Now, as Williams was unknowingly giving the media enough of an appearance of cavalier arrogance to get him crucified if they felt like it, I asked Cunningham how he handled outplaying a teammate in competition for a spot and still having to come off the bench. “I don’t know about that,” he said, quickly and dismissively, his eyes averted. “However the coach wants to use me is all right with me.”

Two weeks ago, the Wolves exercised their option to pay Williams $5 million to spend the 2013-14 season in Minnesota. The team has not yet decided whether to pick up its option to pay Cunningham, who is on his fourth team since being a lowly second-round draft pick in 2009, approximately $2.2 million to play in 2013-14. There are too many major financial decisions to resolve first.
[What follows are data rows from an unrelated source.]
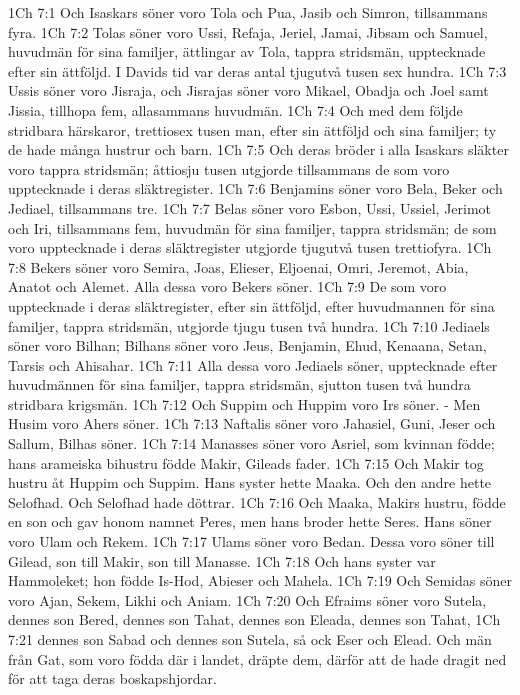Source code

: 1Ch 7:1  Och Isaskars söner voro Tola och Pua, Jasib och Simron, tillsammans fyra.
1Ch 7:2  Tolas söner voro Ussi, Refaja, Jeriel, Jamai, Jibsam och Samuel, huvudmän för sina familjer, ättlingar av Tola, tappra stridsmän, upptecknade efter sin ättföljd. I Davids tid var deras antal tjugutvå tusen sex hundra.
1Ch 7:3  Ussis söner voro Jisraja, och Jisrajas söner voro Mikael, Obadja och Joel samt Jissia, tillhopa fem, allasammans huvudmän.
1Ch 7:4  Och med dem följde stridbara härskaror, trettiosex tusen man, efter sin ättföljd och sina familjer; ty de hade många hustrur och barn.
1Ch 7:5  Och deras bröder i alla Isaskars släkter voro tappra stridsmän; åttiosju tusen utgjorde tillsammans de som voro upptecknade i deras släktregister.
1Ch 7:6  Benjamins söner voro Bela, Beker och Jediael, tillsammans tre.
1Ch 7:7  Belas söner voro Esbon, Ussi, Ussiel, Jerimot och Iri, tillsammans fem, huvudmän för sina familjer, tappra stridsmän; de som voro upptecknade i deras släktregister utgjorde tjugutvå tusen trettiofyra.
1Ch 7:8  Bekers söner voro Semira, Joas, Elieser, Eljoenai, Omri, Jeremot, Abia, Anatot och Alemet. Alla dessa voro Bekers söner.
1Ch 7:9  De som voro upptecknade i deras släktregister, efter sin ättföljd, efter huvudmannen för sina familjer, tappra stridsmän, utgjorde tjugu tusen två hundra.
1Ch 7:10  Jediaels söner voro Bilhan; Bilhans söner voro Jeus, Benjamin, Ehud, Kenaana, Setan, Tarsis och Ahisahar.
1Ch 7:11  Alla dessa voro Jediaels söner, upptecknade efter huvudmännen för sina familjer, tappra stridsmän, sjutton tusen två hundra stridbara krigsmän.
1Ch 7:12  Och Suppim och Huppim voro Irs söner. - Men Husim voro Ahers söner.
1Ch 7:13  Naftalis söner voro Jahasiel, Guni, Jeser och Sallum, Bilhas söner.
1Ch 7:14  Manasses söner voro Asriel, som kvinnan födde; hans arameiska bihustru födde Makir, Gileads fader.
1Ch 7:15  Och Makir tog hustru åt Huppim och Suppim. Hans syster hette Maaka. Och den andre hette Selofhad. Och Selofhad hade döttrar.
1Ch 7:16  Och Maaka, Makirs hustru, födde en son och gav honom namnet Peres, men hans broder hette Seres. Hans söner voro Ulam och Rekem.
1Ch 7:17  Ulams söner voro Bedan. Dessa voro söner till Gilead, son till Makir, son till Manasse.
1Ch 7:18  Och hans syster var Hammoleket; hon födde Is-Hod, Abieser och Mahela.
1Ch 7:19  Och Semidas söner voro Ajan, Sekem, Likhi och Aniam.
1Ch 7:20  Och Efraims söner voro Sutela, dennes son Bered, dennes son Tahat, dennes son Eleada, dennes son Tahat,
1Ch 7:21  dennes son Sabad och dennes son Sutela, så ock Eser och Elead. Och män från Gat, som voro födda där i landet, dräpte dem, därför att de hade dragit ned för att taga deras boskapshjordar.
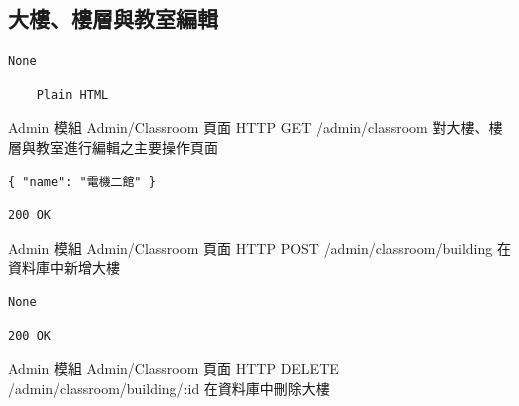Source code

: \documentclass{article}
\begin{document}
\pagebreak

\subsection{大樓、樓層與教室編輯}

\begin{lrbox}{\jsoninputbox}
	\begin{lstlisting}
None
\end{lstlisting}
\end{lrbox}

\begin{lrbox}{\jsonoutputbox}
	\begin{lstlisting}
	Plain HTML
\end{lstlisting}
\end{lrbox}

{Admin 模組}
{Admin/Classroom 頁面}
{HTTP GET}
{/admin/classroom}
{對大樓、樓層與教室進行編輯之主要操作頁面}

\bigskip

\begin{lrbox}{\jsoninputbox}
	\begin{lstlisting}[basicstyle=\footnotesize\ttfamily]
{ "name": "電機二館" }
\end{lstlisting}
\end{lrbox}

\begin{lrbox}{\jsonoutputbox}
	\begin{lstlisting}
200 OK
\end{lstlisting}
\end{lrbox}

{Admin 模組}
{Admin/Classroom 頁面}
{HTTP POST}
{/admin/classroom/building}
{在資料庫中新增大樓}

\bigskip

\begin{lrbox}{\jsoninputbox}
	\begin{lstlisting}
None
\end{lstlisting}
\end{lrbox}

\begin{lrbox}{\jsonoutputbox}
	\begin{lstlisting}
200 OK
\end{lstlisting}
\end{lrbox}

{Admin 模組}
{Admin/Classroom 頁面}
{HTTP DELETE}
{/admin/classroom/building/:id}
{在資料庫中刪除大樓}
\end{document}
Pekovic will be a restricted free agent after this season, sure to garner a hefty contract offer that the Wolves could either match or refuse and let him go. Andrei Kirilenko has the option of taking his $10.2 million option to play here next year or declare for free agency and see what he commands on an open market. Ricky Rubio will be eligible for a contract extension in 2014.

And so will Derrick Williams. Right now, the folks who argued that the Wolves should have sold high and dealt Williams after his so-so rookie year seem relatively clairvoyant. But if that moment has passed, the question becomes how much has Williams’ value been depleted and, most importantly, will he figure it out and tap into his still-significant potential?

Against Dallas last Monday night, Williams, who had failed to score in 10 shots the previous game in Chicago, suddenly drove the baseline and threw down a reverse slam-dunk with a cobra’s quickness and lethal finality. But as the Wolves came out for the third quarter, Cunningham had replaced Williams to start the second half for the first time this season. Adelman really wanted to win a road game against a season-long rival for a playoff position, and Cunningham helped him get it.

It is still too early to write off Derrick Williams, however. He is not Jonny Flynn nor Wes Johnson, two high lottery picks over which Kahn wisely cut his losses. But his upside? Still unknown, and to be showcased in a location yet to be determined.